> [Listed records]
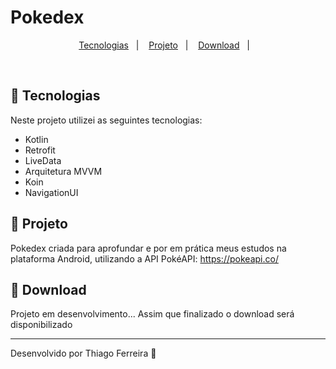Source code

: # Pokedex

<p align="center">
  <a href="#-tecnologias">Tecnologias</a>&nbsp;&nbsp;&nbsp;|&nbsp;&nbsp;&nbsp;
  <a href="#-projeto">Projeto</a>&nbsp;&nbsp;&nbsp;|&nbsp;&nbsp;&nbsp;
  <a href="#-download">Download</a>&nbsp;&nbsp;&nbsp;|&nbsp;&nbsp;&nbsp;
</p>

<br>

## 🚀 Tecnologias

Neste projeto utilizei as seguintes tecnologias:

- Kotlin
- Retrofit
- LiveData
- Arquitetura MVVM
- Koin
- NavigationUI

## 📱 Projeto

Pokedex criada para aprofundar e por em prática meus estudos na plataforma Android, utilizando a API PokéAPI: https://pokeapi.co/

## 📲 Download

Projeto em desenvolvimento...
Assim que finalizado o download será disponibilizado

---

Desenvolvido por Thiago Ferreira :wave:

> [Requirement]
Search the preceding listing for the word "Pokedex" and pull out every line that holds it.

> [Reply]
: # Pokedex
Pokedex criada para aprofundar e por em prática meus estudos na plataforma Android, utilizando a API PokéAPI: https://pokeapi.co/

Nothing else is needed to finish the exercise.